When I lauch this snippet, in order to see quaternion angle evolutions, in a Main() method :
Quaternion currentRotation = Quaternion.buildIdentityQuaternion();
Quaternion constantRotation = Quaternion.buildFromAxisAngle(10, 0,1,0);
while(true){
float angle = currentRotation.toAxisAngle()[0];
System.out.println(angle);
currentRotation = constantRotation.mulInLeftOf(currentRotation);
}
I've got the following results :
0.0
9.99997
19.999975
29.999979
39.99998
49.999977
59.999977
69.99998
79.99997
89.99997
99.99997
109.99997
119.99997
129.99997
139.99997
149.99997
159.99997
169.99997
179.99997
189.99998
199.99998
209.99998
219.99998
230.0
240.0
250.00002
260.00003
270.00003
280.00003
290.00006
300.0001
310.00012
320.00015
330.00024
340.00037
350.00082
360.0
350.00012
340.0001
330.0001
320.0001
310.00006
300.00006
290.00006
So why does the angle value first goes to 360 degrees then decreases toward 0 ? Though I've computed the angle with the formula 2*Acos(Quaternion.w) in Quaternion#toAxisAngle() method ? Maybe the implementation is not bad, so how can I compute the angle so that it returns 0, 10, ...,350, 360, 0, 10, ..., 350, 360, 0, 10 and so on ?
And finally, is there a way to compute the real angle ? SO that angle goes across values : 0,10,20,30,...,360,0,10,20... ?
However I managed to use it in a JOGL program to make a Simple 6-color cube rotate regularly, simply by computing a quaternion multiplication each time and by calling toMatrix() method on the result quaternion.

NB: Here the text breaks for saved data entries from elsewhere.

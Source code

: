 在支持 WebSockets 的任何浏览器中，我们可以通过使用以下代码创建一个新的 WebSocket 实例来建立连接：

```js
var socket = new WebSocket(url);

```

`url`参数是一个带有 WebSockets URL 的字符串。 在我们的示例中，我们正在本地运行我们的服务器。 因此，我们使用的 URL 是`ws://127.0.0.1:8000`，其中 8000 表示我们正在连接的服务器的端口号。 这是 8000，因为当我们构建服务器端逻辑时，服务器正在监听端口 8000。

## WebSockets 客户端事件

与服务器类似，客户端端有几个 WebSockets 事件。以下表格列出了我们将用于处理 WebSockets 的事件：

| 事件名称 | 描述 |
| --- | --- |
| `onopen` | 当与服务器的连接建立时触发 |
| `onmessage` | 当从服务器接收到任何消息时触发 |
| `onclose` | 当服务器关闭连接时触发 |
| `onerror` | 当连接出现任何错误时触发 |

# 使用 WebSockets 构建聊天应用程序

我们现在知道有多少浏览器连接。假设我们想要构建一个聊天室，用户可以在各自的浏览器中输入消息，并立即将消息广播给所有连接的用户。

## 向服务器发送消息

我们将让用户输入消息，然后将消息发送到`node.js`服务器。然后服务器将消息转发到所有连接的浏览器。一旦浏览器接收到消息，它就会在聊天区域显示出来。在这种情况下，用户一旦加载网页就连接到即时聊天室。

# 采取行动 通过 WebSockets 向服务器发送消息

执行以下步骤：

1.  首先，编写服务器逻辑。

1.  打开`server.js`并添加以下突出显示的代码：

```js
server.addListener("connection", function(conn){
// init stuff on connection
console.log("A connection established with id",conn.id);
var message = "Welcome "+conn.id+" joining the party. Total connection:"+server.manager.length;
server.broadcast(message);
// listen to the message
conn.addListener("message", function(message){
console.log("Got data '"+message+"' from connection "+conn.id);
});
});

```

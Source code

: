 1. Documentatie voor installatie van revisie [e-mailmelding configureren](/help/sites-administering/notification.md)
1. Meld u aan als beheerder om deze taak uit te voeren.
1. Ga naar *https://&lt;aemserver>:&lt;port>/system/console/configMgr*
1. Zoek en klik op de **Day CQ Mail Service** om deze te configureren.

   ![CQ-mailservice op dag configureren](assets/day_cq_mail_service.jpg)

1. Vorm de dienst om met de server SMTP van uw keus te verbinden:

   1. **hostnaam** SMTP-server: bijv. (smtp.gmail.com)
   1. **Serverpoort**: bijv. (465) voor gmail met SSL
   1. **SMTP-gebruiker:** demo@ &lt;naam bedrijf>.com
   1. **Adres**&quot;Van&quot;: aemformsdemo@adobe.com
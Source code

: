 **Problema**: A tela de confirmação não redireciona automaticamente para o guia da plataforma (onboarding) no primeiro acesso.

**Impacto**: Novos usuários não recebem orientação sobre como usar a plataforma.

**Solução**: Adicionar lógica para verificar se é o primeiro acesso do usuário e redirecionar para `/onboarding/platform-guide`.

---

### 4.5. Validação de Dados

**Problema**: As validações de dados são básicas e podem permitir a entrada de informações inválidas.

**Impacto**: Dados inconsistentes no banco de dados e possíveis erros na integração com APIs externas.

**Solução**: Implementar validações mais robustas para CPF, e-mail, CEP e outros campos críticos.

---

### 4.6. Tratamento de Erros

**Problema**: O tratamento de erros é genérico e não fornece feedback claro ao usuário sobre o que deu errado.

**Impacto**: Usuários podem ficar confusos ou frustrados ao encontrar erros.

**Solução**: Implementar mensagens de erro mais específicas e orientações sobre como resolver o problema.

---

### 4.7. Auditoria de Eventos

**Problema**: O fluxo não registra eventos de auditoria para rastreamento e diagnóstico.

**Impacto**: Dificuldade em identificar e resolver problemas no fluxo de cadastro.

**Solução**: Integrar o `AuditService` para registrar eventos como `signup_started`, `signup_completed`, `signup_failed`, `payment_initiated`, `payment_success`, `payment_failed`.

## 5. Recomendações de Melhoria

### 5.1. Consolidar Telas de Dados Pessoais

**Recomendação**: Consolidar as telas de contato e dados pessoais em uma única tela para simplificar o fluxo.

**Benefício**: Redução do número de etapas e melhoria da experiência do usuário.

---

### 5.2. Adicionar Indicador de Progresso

What worked (do not pay attention to JOGL specific implementation details) :
// The OpenGL functionnalities of my program
MyJOGLEventListener implements GLEventListener {
Quaternion myCurrentRotation = Quaternion.buildIdentityQuaternion() // w=1, x=0, y=0, z=0
Quaternion constantRotation = Quaternion.buildFromAxisAngle(0.02f, 0,1,0) // angle = 0.02 degrees, x=0, y=1, z=0
GLUgl2 glu = new GLUgl2();
public void display(GLAutoDrawable drawable) {
GL2 gl = drawable.getGL().getGL2();
gl.glClear(/* OMITTED : color buffer and depth buffer*/);
gl.glLoadIdentiy();
glu.gluLookAt(/* OMITTED */);
/// the three most relevent lines ///////////////////////////////////
gl.glMultMatrix(myCurrentRotation.toMatrix(), 0);
MyCubeDrawer.drawCube(gl);
myCurrentRotation = constantRotation.mulInLeftOf(myCurrentRotation);
//////////////////////////////////////////////////////////////////////
}
// OMITED : in init(GLAutoDrawable) method, I set up depth buffer
// OMITED : the reshape(GLAutoDrawable drawable, int x, int y, int width, int height) sets the viewport and projection
}
Regards
I suspect that your quaternion implementation is fine. When you pass 360 degrees with a quaternion, it inverts the axis of rotation. So at first, your quaternion represents positive rotations around the positive y axis; however, once you cross 360 degrees, it begins to represent a positive rotation around the negative y axis.
So the angles you are getting are still correct. A rotation of zero is usually represented as [1 0 0 0]. A rotation of 180 degrees around the y axis will be represented as [0 0 1 0]. And then a rotation of 360 degrees (obviously equivalent to a rotation of 0) comes out to be [-1 0 0 0]. Rotating by another 180 degrees will give you [0 0 -1 0] This is a general property of quaternions. They're 2x redundant. If you negate all the components of the quaternion, it's equivalent to rotating the opposite direction around a flipped axis to get the same result.
To get what you wanted, you could just check the y component of your quaternion. If it's less-than-zero, then subtract your computed rotation from 360 in order to flip the axis back to positive.